TO DO: Search the data for the string "there" and extract every line where it appears.

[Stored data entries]
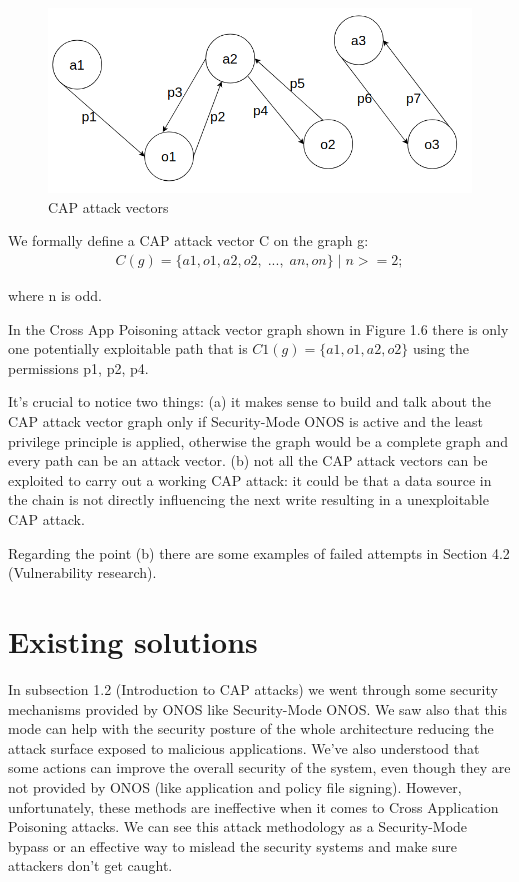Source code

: \begin{figure}[h]
\caption{CAP attack vectors}
\label{fig:cap-vectors}
\includegraphics[width=1.0\textwidth]{resources/Chapter-1/cap-vectors.png}
\centering
\end{figure}

We formally define a CAP attack vector C on the graph g:
\begin{align}
C(g) = \{a1,o1,a2,o2,\;...,\;an,on\} \;|\; n >= 2; 
\end{align}

where n is odd.

In the Cross App Poisoning attack vector graph shown in Figure 1.6 there is only one potentially exploitable path that is $C1(g) = \{a1, o1, a2, o2\}$ using the permissions p1, p2, p4. 

It's crucial to notice two things: (a) it makes sense to build and talk about the CAP attack vector graph only if Security-Mode ONOS is active and the least privilege principle is applied, otherwise the graph would be a complete graph and every path can be an attack vector. (b) not all the CAP attack vectors can be exploited to carry out a working CAP attack: it could be that a data source in the chain is not directly influencing the next write resulting in a unexploitable CAP attack.

Regarding the point (b) there are some examples of failed attempts in Section 4.2 (Vulnerability research). 

\clearpage

\section{Existing solutions}
In subsection 1.2 (Introduction to CAP attacks) we went through some security mechanisms provided by ONOS like Security-Mode ONOS. We saw also that this mode can help with the security posture of the whole architecture reducing the attack surface exposed to malicious applications. We've also understood that some actions can improve the overall security of the system, even though they are not provided by ONOS (like application and policy file signing). However, unfortunately, these methods are ineffective when it comes to Cross Application Poisoning attacks. We can see this attack methodology as a Security-Mode bypass or an effective way to mislead the security systems and make sure attackers don't get caught.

YOUR SOLUTION:
In the Cross App Poisoning attack vector graph shown in Figure 1.6 there is only one potentially exploitable path that is $C1(g) = \{a1, o1, a2, o2\}$ using the permissions p1, p2, p4. 
Regarding the point (b) there are some examples of failed attempts in Section 4.2 (Vulnerability research). 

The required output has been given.